[[ RECORDS PROVIDED, beginning ]]

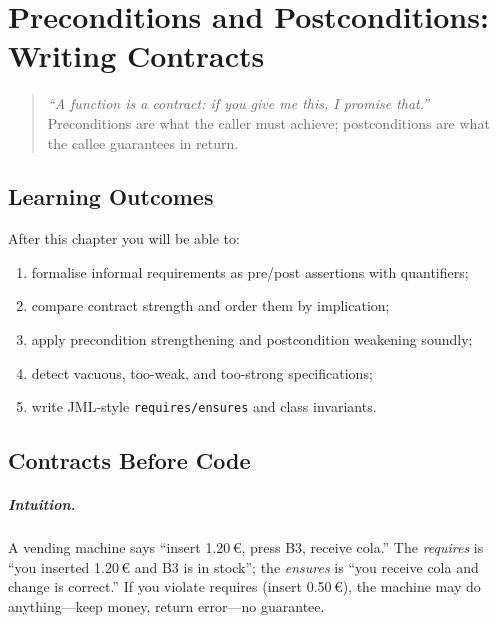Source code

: \chapter{Preconditions and Postconditions: Writing Contracts}
\label{ch:prepost}

\begin{quote}
\emph{``A function is a contract: if you give me this, I promise that.''} Preconditions are what the caller must achieve; postconditions are what the callee guarantees in return.
\end{quote}

\noindent{}
\vspace{0.4em}

\section*{Learning Outcomes}
After this chapter you will be able to:
\begin{enumerate}[label=(L\arabic*)]
    \item formalise informal requirements as pre/post assertions with quantifiers;
    \item compare contract strength and order them by implication;
    \item apply precondition strengthening and postcondition weakening soundly;
    \item detect vacuous, too-weak, and too-strong specifications;
    \item write JML-style \texttt{requires/ensures} and class invariants.
\end{enumerate}

\section{Contracts Before Code}
\label{sec:contracts}
\paragraph{Intuition.} A vending machine says ``insert 1.20\,€, press B3, receive cola.'' The \emph{requires} is ``you inserted 1.20\,€ and B3 is in stock''; the \emph{ensures} is ``you receive cola and change is correct.'' If you violate requires (insert 0.50\,€), the machine may do anything—keep money, return error—no guarantee.


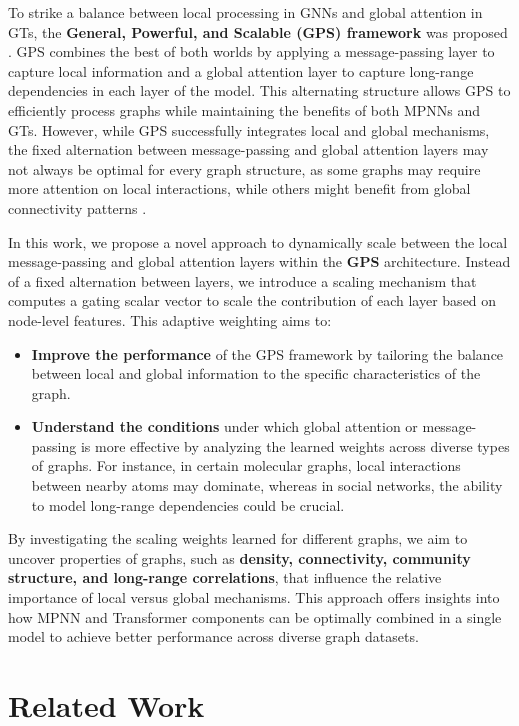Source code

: \documentclass{acmart}
\begin{document}
To strike a balance between local processing in GNNs and global attention in GTs, the \textbf{General, Powerful, and Scalable (GPS) framework} was proposed \cite{rampášek2023recipegeneralpowerfulscalable}. GPS combines the best of both worlds by applying a message-passing layer to capture local information and a global attention layer to capture long-range dependencies in each layer of the model. This alternating structure allows GPS to efficiently process graphs while maintaining the benefits of both MPNNs and GTs. However, while GPS successfully integrates local and global mechanisms, the fixed alternation between message-passing and global attention layers may not always be optimal for every graph structure, as some graphs may require more attention on local interactions, while others might benefit from global connectivity patterns \cite{Bronstein_2017}.

In this work, we propose a novel approach to dynamically scale between the local message-passing and global attention layers within the \textbf{GPS} architecture. Instead of a fixed alternation between layers, we introduce a scaling mechanism that computes a gating scalar vector to scale the contribution of each layer based on node-level features. This adaptive weighting aims to:

\begin{itemize}
    \item \textbf{Improve the performance} of the GPS framework by tailoring the balance between local and global information to the specific characteristics of the graph.
    \item \textbf{Understand the conditions} under which global attention or message-passing is more effective by analyzing the learned weights across diverse types of graphs. For instance, in certain molecular graphs, local interactions between nearby atoms may dominate, whereas in social networks, the ability to model long-range dependencies could be crucial.
\end{itemize}

By investigating the scaling weights learned for different graphs, we aim to uncover properties of graphs, such as \textbf{density, connectivity, community structure, and long-range correlations}, that influence the relative importance of local versus global mechanisms. This approach offers insights into how MPNN and Transformer components can be optimally combined in a single model to achieve better performance across diverse graph datasets.

\section{Related Work}
\end{document}
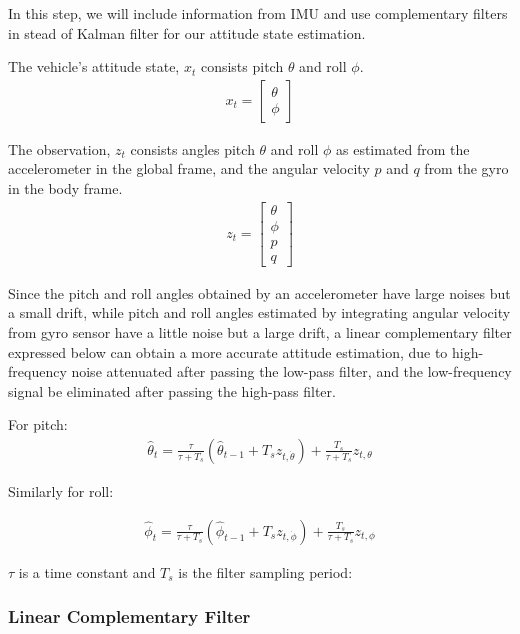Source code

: \documentclass[letterpaper]{article}
\begin{document}
In this step, we will include information from IMU and use complementary filters in stead of Kalman filter for our attitude state estimation.

The vehicle's attitude state, $x_t$ consists pitch $\theta$ and roll $\phi$.
\begin{align*}
  x_t = \left[ \begin{array}{c}\theta\\\phi \end{array} \right]
\end{align*}

The observation, $z_t$ consists angles pitch $\theta$ and roll $\phi$ as estimated from the accelerometer in the global frame, and the angular velocity $p$ and $q$ from the gyro in the body frame.
\begin{align*}
  z_t = \left[ \begin{array}{c}\theta\\\phi\\p\\q \end{array} \right]
\end{align*}

Since the pitch and roll angles obtained by an accelerometer have large noises but a small drift, while pitch and roll angles estimated by integrating angular velocity from gyro sensor have a little noise but a large drift, a linear complementary filter expressed below can obtain a more accurate attitude estimation, due to high-frequency noise attenuated after passing the low-pass filter, and the low-frequency signal be eliminated after passing the high-pass filter.

For pitch: 
\begin{align*}
  \hat{\theta}_t = \frac{\tau}{\tau + T_s} \left( \hat{\theta}_{t-1} + T_s z_{t,\dot{\theta}} \right) + \frac{T_s}{\tau + T_s} z_{t,\theta}
\end{align*}

Similarly for roll: 

\begin{align*}
  \hat{\phi}_t = \frac{\tau}{\tau + T_s} \left( \hat{\phi}_{t-1} + T_s z_{t,\dot{\phi}} \right) + \frac{T_s}{\tau + T_s} z_{t,\phi}
\end{align*}

$\tau$ is a time constant and $T_s$ is the filter sampling period:


\subsubsection{Linear Complementary Filter}
\end{document}
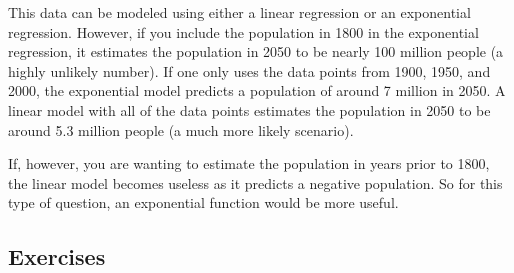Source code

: \documentclass[
]{book}
\theoremstyle{definition}
\theoremstyle{definition}
\theoremstyle{definition}
\theoremstyle{definition}
\theoremstyle{remark}
\begin{document}
This data can be modeled using either a linear regression or an exponential regression. However, if you include the population in 1800 in the exponential regression, it estimates the population in 2050 to be nearly 100 million people (a highly unlikely number). If one only uses the data points from 1900, 1950, and 2000, the exponential model predicts a population of around 7 million in 2050. A linear model with all of the data points estimates the population in 2050 to be around 5.3 million people (a much more likely scenario).

If, however, you are wanting to estimate the population in years prior to 1800, the linear model becomes useless as it predicts a negative population. So for this type of question, an exponential function would be more useful.

\hypertarget{exercises-30}{%
\subsection{Exercises}\label{exercises-30}}
\end{document}
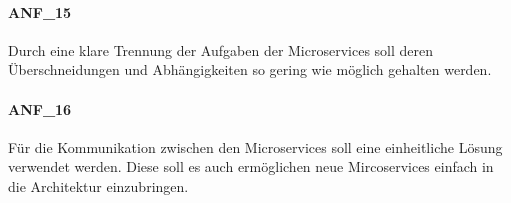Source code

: \paragraph{ANF\_15}
\label{ANF_15}
Durch eine klare Trennung der Aufgaben der Microservices soll deren Überschneidungen und Abhängigkeiten so gering wie möglich gehalten werden.

\paragraph{ANF\_16}
\label{ANF_16}
Für die Kommunikation zwischen den Microservices soll eine einheitliche Lösung verwendet werden.
Diese soll es auch ermöglichen neue Mircoservices einfach in die Architektur einzubringen.

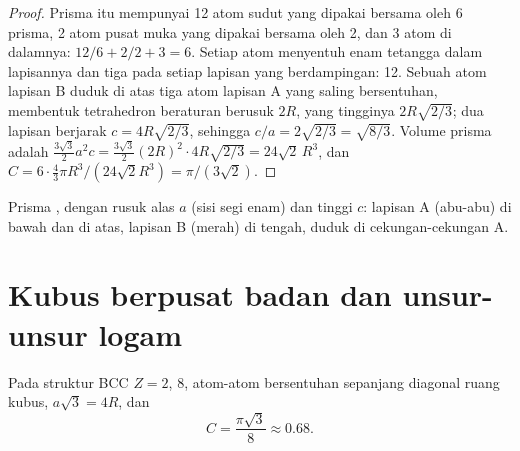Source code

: \begin{proof}
Prisma itu mempunyai 12 atom sudut yang dipakai bersama oleh 6 prisma,
2 atom pusat muka yang dipakai bersama oleh 2, dan 3 atom di dalamnya:
$12/6 + 2/2 + 3 = 6$. Setiap atom menyentuh enam tetangga dalam
lapisannya dan tiga pada setiap lapisan yang berdampingan: 12. Sebuah atom
lapisan B duduk di atas tiga atom lapisan A yang saling bersentuhan,
membentuk tetrahedron beraturan berusuk $2R$, yang tingginya
$2R\sqrt{2/3}$; dua lapisan berjarak $c = 4R\sqrt{2/3}$, sehingga
$c/a = 2\sqrt{2/3} = \sqrt{8/3}$. Volume prisma adalah
$\frac{3\sqrt3}{2}a^2 c = \frac{3\sqrt3}{2}(2R)^2 \cdot
4R\sqrt{2/3} = 24\sqrt2\,R^3$, dan $C = 6 \cdot \frac43\pi R^3/(24\sqrt2
R^3) = \pi/(3\sqrt2)$.
\end{proof}

\begin{omfigure}

{\small Prisma , dengan rusuk alas $a$ (sisi segi enam)
dan tinggi $c$: lapisan A (abu-abu) di bawah dan di atas, lapisan B
(merah) di tengah, duduk di cekungan-cekungan A.}
\end{omfigure}

\section{Kubus berpusat badan dan unsur-unsur logam}

\begin{proposition}\label{prop:b1:crystals-metals:bcc}
Pada struktur BCC $Z = 2$,  8, atom-atom
bersentuhan sepanjang diagonal ruang kubus, $a\sqrt3 = 4R$, dan
\[
  C = \frac{\pi\sqrt3}{8} \approx 0.68 .
\]
\end{proposition}


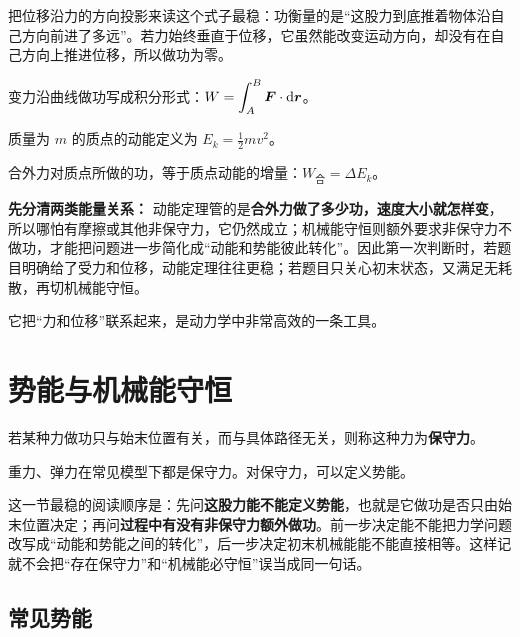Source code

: \documentclass[lang=cn,11pt]{elegantbook}
\newcommand{\bridge}[1]{\begin{note}#1\end{note}}
\begin{document}
\bridge{把位移沿力的方向投影来读这个式子最稳：功衡量的是“这股力到底推着物体沿自己方向前进了多远”。若力始终垂直于位移，它虽然能改变运动方向，却没有在自己方向上推进位移，所以做功为零。}

变力沿曲线做功写成积分形式：\(\displaystyle W=\int_A^B \vb*{F}\cdot \dd \vb*{r}\)。

\begin{definition}[动能]\label{def:kinetic-energy}
质量为 \(m\) 的质点的动能定义为 \(\displaystyle E_k=\frac{1}{2}mv^2\)。
\end{definition}

\begin{theorem}[动能定理]\label{thm:kinetic-energy-theorem}
合外力对质点所做的功，等于质点动能的增量：\(\displaystyle W_{\text{合}}=\Delta E_k\)。
\end{theorem}

\begin{note}
\textbf{先分清两类能量关系：} 动能定理管的是\textbf{合外力做了多少功，速度大小就怎样变}，所以哪怕有摩擦或其他非保守力，它仍然成立；机械能守恒则额外要求非保守力不做功，才能把问题进一步简化成“动能和势能彼此转化”。因此第一次判断时，若题目明确给了受力和位移，动能定理往往更稳；若题目只关心初末状态，又满足无耗散，再切机械能守恒。
\end{note}

它把“力和位移”联系起来，是动力学中非常高效的一条工具。

\section{势能与机械能守恒}

\begin{definition}[保守力]\label{def:conservative-force}
若某种力做功只与始末位置有关，而与具体路径无关，则称这种力为\textbf{保守力}。
\end{definition}

重力、弹力在常见模型下都是保守力。对保守力，可以定义势能。

\begin{note}
这一节最稳的阅读顺序是：先问\textbf{这股力能不能定义势能}，也就是它做功是否只由始末位置决定；再问\textbf{过程中有没有非保守力额外做功}。前一步决定能不能把力学问题改写成“动能和势能之间的转化”，后一步决定初末机械能能不能直接相等。这样记就不会把“存在保守力”和“机械能必守恒”误当成同一句话。
\end{note}

\subsection{常见势能}
\end{document}
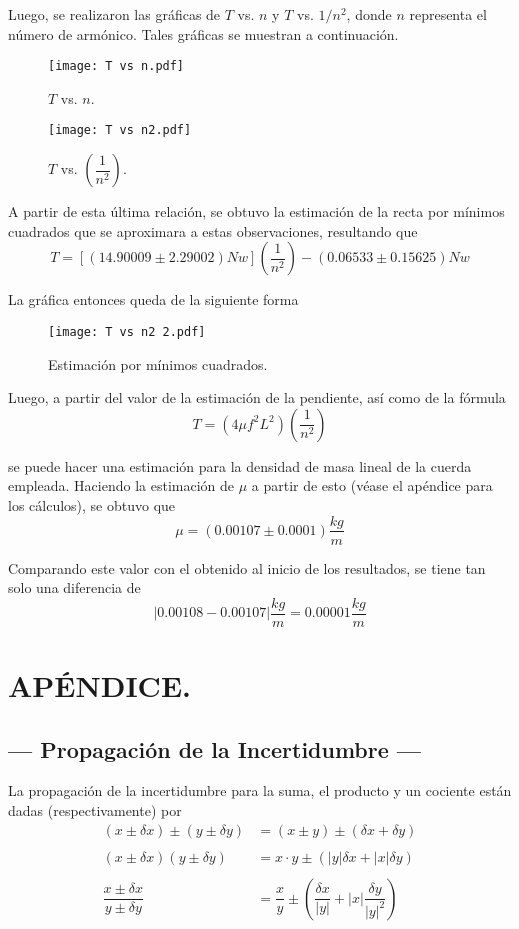 \documentclass[a4paper, 10pt]{article}
\begin{document}
 	Luego, se realizaron las gráficas de $ T $ vs. $ n $ y $ T $ vs. $ 1/n^2 $, donde $ n $ representa el número de armónico. Tales gráficas se muestran a continuación.

 	\begin{figure}[ht]
 		\centering
 		\texttt{[image: T vs n.pdf]}
 		\caption{$T$ vs. \(n\).}
 		\label{fig:graf1}
 	\end{figure}
 
 	\begin{figure}[ht]
 		\centering
 		\texttt{[image: T vs n2.pdf]}
 		\caption{$T$ vs. $ \left(\dfrac{1}{n^2}\right) $.}
 		\label{fig:graf2}
 	\end{figure}
 	\newpage
 	A partir de esta última relación, se obtuvo la estimación de la recta por mínimos cuadrados que se aproximara a estas observaciones, resultando que
 	$$ T=[(14.90009\pm 2.29002) Nw]\left(\dfrac{1}{n^2}\right)-(0.06533\pm 0.15625) Nw $$ 
 	
 	La gráfica entonces queda de la siguiente forma
 	
 	\begin{figure}[ht]
 		\centering
 		\texttt{[image: T vs n2 2.pdf]}
 		\caption{Estimación por mínimos cuadrados.}
 		\label{fig:graf3}
 	\end{figure}
 	\newpage
 	Luego, a partir del valor de la estimación de la pendiente, así como de la fórmula 
 	$$T=\left(4\mu f^2 L^2\right)\left(\dfrac{1}{n^2}\right)$$
 	
 	se puede hacer una estimación para la densidad de masa lineal de la cuerda empleada. Haciendo la estimación de $ \mu $ a partir de esto (véase el apéndice para los cálculos), se obtuvo que 
 	$$\mu=(0.00107\pm0.0001)\dfrac{kg}{m}$$
 	
 	Comparando este valor con el obtenido al inicio de los resultados, se tiene tan solo una diferencia de 
 	$$|0.00108-0.00107|\dfrac{kg}{m}=0.00001\dfrac{kg}{m}$$
	\newpage
	
	\section{APÉNDICE.}
	
	\subsection{--- Propagación de la Incertidumbre ---}
	
	La propagación de la incertidumbre para la suma, el producto y un cociente están dadas (respectivamente) por
	\begin{align*}
		(x\pm \delta x)\pm(y\pm \delta y)&=(x\pm y)\pm(\delta x+\delta y)\\\\
		(x\pm\delta x)(y\pm\delta y)&=x\cdot y\pm\left(|y|\delta x+|x|\delta y \right)\\\\
		\dfrac{x\pm\delta x}{y\pm\delta y}&=\dfrac{x}{y}\pm\left(\dfrac{\delta x}{|y|}+|x|\dfrac{\delta y}{|y|^2}\right)
	\end{align*}
	
\end{document}
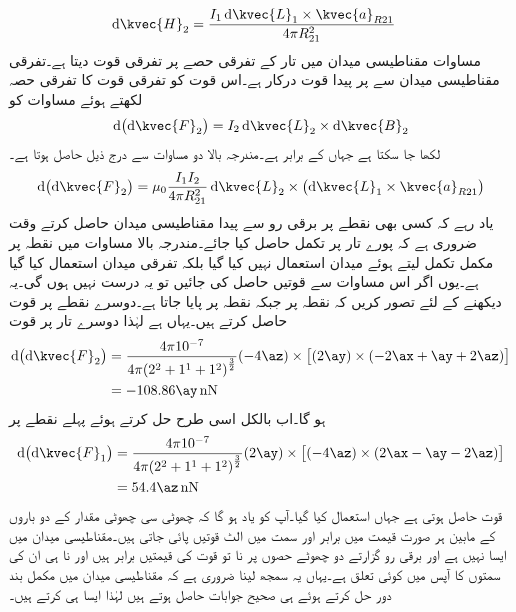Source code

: \begin{align*}
\dif \kvec{H}_2&=\frac{I_1 \dif \kvec{L}_1 \times \kvec{a}_{R21}}{4 \pi R_{21}^2}
\end{align*}
مساوات  مقناطیسی میدان  میں تار کے تفرقی حصے پر تفرقی قوت دیتا ہے۔تفرقی مقناطیسی میدان  سے  پر  پیدا قوت درکار ہے۔اس قوت کو تفرقی قوت کا تفرقی حصہ  لکھتے ہوئے مساوات  کو 
\begin{align*}
\dif \left(\dif \kvec{F}_2 \right)=I_2 \dif \kvec{L}_2 \times \dif \kvec{B}_2
\end{align*}
لکھا جا سکتا ہے جہاں  کے برابر ہے۔مندرجہ بالا دو مساوات سے درج ذیل حاصل ہوتا ہے۔
\begin{align}\label{مساوات_امالہ_تفرقی_تفرقی_قوت}
\dif \left(\dif \kvec{F}_2 \right)=\mu_0 \frac{I_1 I_2}{4\pi R_{21}^2} \dif \kvec{L}_2 \times \left(\dif \kvec{L}_1 \times \kvec{a}_{R21} \right)
\end{align}
یاد رہے کہ کسی بھی نقطے پر برقی رو سے پیدا مقناطیسی میدان حاصل کرتے وقت ضروری ہے کہ پورے تار پر تکمل حاصل کیا جائے۔مندرجہ بالا مساوات میں نقطہ  پر مکمل تکمل لیتے ہوئے میدان  استعمال نہیں کیا گیا بلکہ تفرقی میدان  استعمال کیا گیا ہے۔یوں اگر اس مساوات سے قوتیں حاصل کی جائیں تو یہ درست نہیں ہوں گی۔یہ دیکھنے کے لئے تصور کریں کہ نقطہ  پر  جبکہ نقطہ  پر  پایا جاتا ہے۔دوسرے نقطے پر قوت حاصل کرتے ہیں۔یہاں  ہے لہٰذا دوسرے تار پر قوت
\begin{align*}
\dif \left(\dif \kvec{F}_2 \right)&= \frac{4 \pi 10^{-7}}{4\pi {\left(2^2+1^1+1^2\right)}^\frac{3}{2}} (-4\az) \times \left[(2\ay) \times \left( -2\ax+\ay+2\az \right) \right]\\
&=-108.86 \ay \, \si{\nano \newton}
\end{align*}
ہو گا۔اب بالکل اسی طرح حل کرتے ہوئے پہلے نقطے پر
\begin{align*}
\dif \left(\dif \kvec{F}_1 \right)&= \frac{4 \pi 10^{-7}}{4\pi {\left(2^2+1^1+1^2\right)}^\frac{3}{2}} (2\ay)  \times \left[(-4\az)\times \left( 2\ax-\ay-2\az \right) \right]\\
&=54.4 \az \, \si{\nano \newton}
\end{align*}
 قوت حاصل ہوتی ہے جہاں  استعمال کیا گیا۔آپ کو یاد ہو گا کہ  چھوٹی سی چھوٹی مقدار کے دو باروں کے مابین ہر صورت قیمت میں برابر اور سمت میں الٹ قوتیں پائی جاتی ہیں۔مقناطیسی میدان میں ایسا نہیں ہے اور برقی رو گزارتے دو چھوٹے حصوں پر نا تو قوت کی قیمتیں برابر ہیں اور نا ہی ان کی سمتوں کا آپس میں کوئی تعلق ہے۔یہاں یہ سمجھ لینا ضروری ہے کہ مقناطیسی میدان میں مکمل بند دور حل کرتے ہوئے ہی صحیح جوابات حاصل ہوتے ہیں لہٰذا ایسا ہی کرتے ہیں۔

[[ RECORDS PROVIDED, end ]]

**ABOUT THIS EXERCISE:**
Report all lines of the data above that include the string "mínimos".

**OUTPUT OF THE TASK:**
 	A partir de esta última relación, se obtuvo la estimación de la recta por mínimos cuadrados que se aproximara a estas observaciones, resultando que
 		\caption{Estimación por mínimos cuadrados.}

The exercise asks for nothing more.